Habituellement, les académiciens font faire leur fameux costume, inventé par Napoléon Bonaparte il y a 3 siècles, chez le tailleur des armées. François Weyergans voulait un habit qui lui ressemble. Il a donc eu l'idée de demander à Agnès. Banco ! Du tissu aux boutons en passant par les broderies de rameaux d'olivier vert et or et même un petit lézard, l'écrivain et la styliste ont façonné chaque détail du costume.
Dans l'ouvrage agnès b., styliste, publié en 2016, le Franco-Belge racontait avec ses mots l'aventure de ce costume d'immortel. Morceaux choisis.
« Donc, si je m’étais toujours senti bien dans les costumes d’agnès b., pourquoi ne pas lui demander ce nouveau costume à porter en public ? Mais acheter un costume rue du Jour, en vitesse, incognito, en faisant raccourcir le pantalon pour le lendemain après-midi, n’avait rien à voir avec l’artillerie lourde du Premier consul corrigé par Victor Hugo ! Et si ça n’intéressait pas agnès ?

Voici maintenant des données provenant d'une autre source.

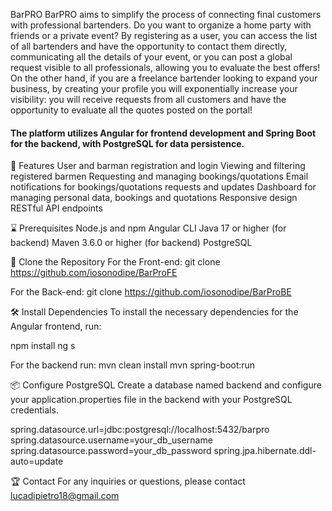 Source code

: BarPRO
BarPRO aims to simplify the process of connecting final customers with professional bartenders. Do you want to organize a home party with friends or a private event?
By registering as a user, you can access the list of all bartenders and have the opportunity to contact them directly, communicating all the details of your event, or you can post a global request visible to all professionals, allowing you to evaluate the best offers!
On the other hand, if you are a freelance bartender looking to expand your business, by creating your profile you will exponentially increase your visibility: you will receive requests from all customers and have the opportunity to evaluate all the quotes posted on the portal!

#### The platform utilizes Angular for frontend development and Spring Boot for the backend, with PostgreSQL for data persistence.

🌟 Features
User and barman registration and login
Viewing and filtering registered barmen
Requesting and managing bookings/quotations
Email notifications for bookings/quotations requests and updates
Dashboard for managing personal data, bookings and quotations
Responsive design
RESTful API endpoints

⌛ Prerequisites
Node.js and npm
Angular CLI
Java 17 or higher (for backend)
Maven 3.6.0 or higher (for backend)
PostgreSQL


📄 Clone the Repository
For the Front-end:
git clone https://github.com/iosonodipe/BarProFE

For the Back-end:
git clone https://github.com/iosonodipe/BarProBE


🛠️ Install Dependencies
To install the necessary dependencies for the Angular frontend, run:

npm install
ng s


For the backend run:
mvn clean install
mvn spring-boot:run


📦 Configure PostgreSQL
Create a database named backend and configure your application.properties file in the backend with your PostgreSQL credentials.

spring.datasource.url=jdbc:postgresql://localhost:5432/barpro
spring.datasource.username=your_db_username
spring.datasource.password=your_db_password
spring.jpa.hibernate.ddl-auto=update


🏆 Contact
For any inquiries or questions, please contact lucadipietro18@gmail.com
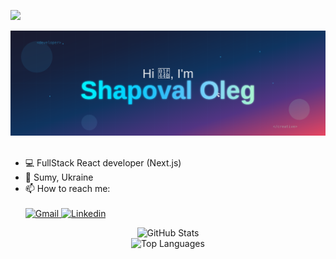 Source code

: ![](https://komarev.com/ghpvc/?username=RocketReact&color=blue&style=flat)

<div align="center">
  <img src="./github_banner.svg" alt="Header"/>
</div>
<br/>
<ul>
  <li> 💻 FullStack React developer (Next.js) </li> 
  <li> 📌 Sumy, Ukraine </li>
  <li> 📫 How to reach me: </li>
  <br/>
  <a href="mailto:olegkazhan@gmail.com">
  <img src="https://img.shields.io/badge/OLEGKAZHAN@GMAIL.COM-D14836?style=for-the-badge&logo=gmail&logoColor=white" alt="Gmail"/>
</a> 
<a href="https://www.linkedin.com/in/oleg-shapoval-ba1203125/" rel="nofollow">
  <img src="https://img.shields.io/badge/LinkedIn-0e76a8?style=for-the-badge&logo=linkedin&logoColor=white" alt="Linkedin"/>
</a>
</ul>




<div align="center">
  <img src="https://github-readme-stats.vercel.app/api?username=RocketReact&show_icons=true&theme=tokyonight" alt="GitHub Stats"/>
</div>

<div align="center">
  <img src="https://github-readme-stats.vercel.app/api/top-langs/?username=RocketReact&layout=compact&theme=tokyonight" alt="Top Languages"/>
</div>
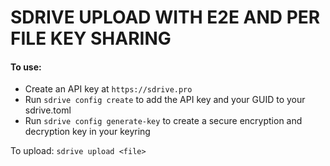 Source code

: # SDRIVE UPLOAD WITH E2E AND PER FILE KEY SHARING

#### To use:

- Create an API key at `https://sdrive.pro` 
- Run `sdrive config create` to add the API key and your GUID to your sdrive.toml
- Run `sdrive config generate-key` to create a secure encryption and decryption key in your keyring

To upload: `sdrive upload <file>` 

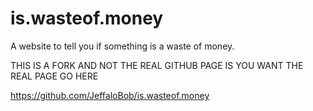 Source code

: # is.wasteof.money
A website to tell you if something is a waste of money.

THIS IS A FORK AND NOT THE REAL GITHUB PAGE IS YOU WANT THE REAL PAGE GO HERE

https://github.com/JeffaloBob/is.wasteof.money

Entre-temps, à l’Académie, Mme le secrétaire perpétuel, surnommée par ses confrères « la tsarine” ou « la mère supérieure », trouvait le temps long et me disait : « Vous allez faire ce que je vous dis, vous irez voir le tailleur des armées ! » Je n’ai pas osé lui dire que j’avais été exempté du service militaire. Je n’osais pas non plus embêter agnès b. avec ça, sauf qu’elle me fit la joie, la surprise et un peu la stupeur d’accepter. Je crois que ça l’amusait, la distrayait, lui faisait faire quelque chose d’inattendu. Elle me semble toujours « partante », agnès, quand ça l’intrigue et lui plaît.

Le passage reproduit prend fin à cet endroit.